D’altra parte, il fatto che questo principio non sia affatto un dogma senza eccezioni è attestato anche dalla disciplina generale del contratto recata dal codice civile. Basti pensare, in proposito, alla figura del “contratto a favore di terzi”: secondo l’articolo 1411 c.c. «è valida la stipulazione a favore di un terzo, qualora lo stipulante vi abbia interesse. Salvo patto contrario, il terzo acquista il diritto contro il promittente per effetto della stipulazione […]». Un chiaro esempio di questa tipologia contrattuale è l’assicurazione in favore del terzo, vicenda negoziale in cui le posizioni di contraente e di assicurato sono scisse. L’articolo appena riportato esprime un principio di fondo molto importante: l’attività negoziale può investire con le proprie
ricadute positive soggetti terzi, i quali di regola acquistano, per il solo effetto di una stipulazione, situazioni giuridiche di vantaggio scaturite dall’esercizio di autonomia contrattuale di altri soggetti.
A prima vista sembrerebbe plausibile avvicinare i patti di collaborazione allo schema giuridico del contratto a favore di terzo: tuttavia, una rifles- sione più attenta fa propendere per l’esclusione di una simile analogia per due ragioni. Da un lato, ai sensi dell’articolo 1411 e ss. c.c., il terzo avvantaggiato dal contratto concluso tra le parti deve essere determinato o almeno determinabile, e questo requisito è difficilmente rispettabile nel caso dei beni comuni aperti all’uso pubblico. Dall’altro lato deve evidenziarsi che i soggetti terzi rispetto a un patto di collaborazione non acquistano prerogative giuridiche di accesso, uso e fruizione per effetto del patto, ma possono considerarsene titolari sin dal momento dell’identificazione del bene come bene comune. Proprio per tale ragione queste prerogative non possono essere lese dagli accordi tra le parti del patto.

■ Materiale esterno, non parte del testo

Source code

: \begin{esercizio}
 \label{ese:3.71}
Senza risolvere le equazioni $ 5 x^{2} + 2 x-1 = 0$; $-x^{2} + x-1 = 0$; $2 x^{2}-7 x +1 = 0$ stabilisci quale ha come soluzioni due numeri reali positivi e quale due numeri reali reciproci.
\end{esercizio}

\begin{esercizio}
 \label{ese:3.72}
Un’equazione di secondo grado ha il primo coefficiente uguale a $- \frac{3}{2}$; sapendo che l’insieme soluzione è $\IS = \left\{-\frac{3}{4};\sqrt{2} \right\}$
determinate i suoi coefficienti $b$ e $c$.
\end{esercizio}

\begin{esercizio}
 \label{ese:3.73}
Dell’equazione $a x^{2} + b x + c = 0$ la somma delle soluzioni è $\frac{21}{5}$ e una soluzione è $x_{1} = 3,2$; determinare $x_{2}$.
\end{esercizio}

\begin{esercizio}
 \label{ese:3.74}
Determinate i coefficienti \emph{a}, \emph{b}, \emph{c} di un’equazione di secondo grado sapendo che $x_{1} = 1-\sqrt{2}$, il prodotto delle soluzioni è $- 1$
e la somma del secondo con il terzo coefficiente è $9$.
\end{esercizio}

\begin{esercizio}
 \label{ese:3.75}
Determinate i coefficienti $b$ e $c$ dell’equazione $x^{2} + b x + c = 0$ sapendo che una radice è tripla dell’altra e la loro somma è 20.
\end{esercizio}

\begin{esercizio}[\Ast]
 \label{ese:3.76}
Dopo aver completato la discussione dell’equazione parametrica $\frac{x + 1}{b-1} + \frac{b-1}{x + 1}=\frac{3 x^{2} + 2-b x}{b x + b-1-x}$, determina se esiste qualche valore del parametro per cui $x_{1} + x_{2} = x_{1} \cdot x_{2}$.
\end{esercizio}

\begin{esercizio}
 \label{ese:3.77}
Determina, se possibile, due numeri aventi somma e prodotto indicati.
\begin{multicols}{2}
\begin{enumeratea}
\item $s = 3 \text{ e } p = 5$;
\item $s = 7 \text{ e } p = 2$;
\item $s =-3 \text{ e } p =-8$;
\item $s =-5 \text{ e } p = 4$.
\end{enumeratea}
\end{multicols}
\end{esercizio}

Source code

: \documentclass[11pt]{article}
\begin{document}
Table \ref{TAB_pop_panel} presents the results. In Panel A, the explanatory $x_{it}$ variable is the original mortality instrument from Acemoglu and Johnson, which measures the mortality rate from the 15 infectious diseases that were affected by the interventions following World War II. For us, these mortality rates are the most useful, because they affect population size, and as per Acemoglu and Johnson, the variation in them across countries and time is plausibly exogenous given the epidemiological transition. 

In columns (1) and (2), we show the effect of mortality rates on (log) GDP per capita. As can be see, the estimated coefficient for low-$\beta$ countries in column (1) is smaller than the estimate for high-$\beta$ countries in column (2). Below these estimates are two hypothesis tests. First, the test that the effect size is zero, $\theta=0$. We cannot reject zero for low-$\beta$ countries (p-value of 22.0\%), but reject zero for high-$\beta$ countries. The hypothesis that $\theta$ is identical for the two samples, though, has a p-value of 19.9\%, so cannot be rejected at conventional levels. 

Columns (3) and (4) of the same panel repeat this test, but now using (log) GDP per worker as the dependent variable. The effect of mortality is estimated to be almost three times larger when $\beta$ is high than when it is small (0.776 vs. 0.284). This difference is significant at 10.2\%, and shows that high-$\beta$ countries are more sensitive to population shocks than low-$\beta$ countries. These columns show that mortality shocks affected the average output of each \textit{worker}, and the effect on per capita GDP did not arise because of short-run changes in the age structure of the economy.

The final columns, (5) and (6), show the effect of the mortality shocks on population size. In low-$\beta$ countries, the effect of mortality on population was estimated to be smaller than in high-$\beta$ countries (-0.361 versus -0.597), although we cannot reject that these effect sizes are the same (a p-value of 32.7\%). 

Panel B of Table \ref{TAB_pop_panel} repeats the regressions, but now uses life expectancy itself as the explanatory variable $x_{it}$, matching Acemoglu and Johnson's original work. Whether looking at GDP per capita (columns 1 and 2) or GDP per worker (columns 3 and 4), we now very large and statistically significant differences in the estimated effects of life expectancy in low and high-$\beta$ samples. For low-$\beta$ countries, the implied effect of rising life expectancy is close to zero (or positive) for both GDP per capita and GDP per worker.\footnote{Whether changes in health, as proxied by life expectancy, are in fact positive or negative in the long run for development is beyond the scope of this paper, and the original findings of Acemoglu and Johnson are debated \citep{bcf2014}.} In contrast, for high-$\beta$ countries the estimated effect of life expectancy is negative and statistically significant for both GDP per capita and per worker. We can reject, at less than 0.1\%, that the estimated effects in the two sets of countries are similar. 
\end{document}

I soggetti terzi rivestono la qualità di co-interessati alla migliore esecuzione possibile di un patto di collaborazione. Essi, dunque, possono assumere un ruolo di positivo “controllo sociale” in merito al buon andamento del patto con modalità svariate. È per esempio possibile che i terzi portino segnalazioni e istanze all’attenzione della pubblica amministrazione con- traente. Ancora, sembra corretto riconoscere ai co-interessati il potere di agire in giudizio nei confronti della pubblica amministrazione e/o dei cittadini attivi. I terzi potrebbero poi contestare la scelta effettuata tra più proposte di collaborazione che, in fase di valutazione preliminare o di co- progettazione, non sia stato possibile integrare. Resta inteso, in ogni caso, che dette controversie potranno riguardare non solo e non tanto situazioni qualificabili come turbative di vicinato (il tipico esempio del terzo residente nel quartiere che lamenta schiamazzi serali provenienti dal bene comune), ma anche e soprattutto il fatto che i terzi si attivino per contestare – in
primis tramite il comitato di conciliazione o la giuria dei beni comuni (ove istituita: si veda a questo proposito il capitolo 6, paragrafo 2) – eventuali usi irragionevoli o escludenti di un bene comune urbano.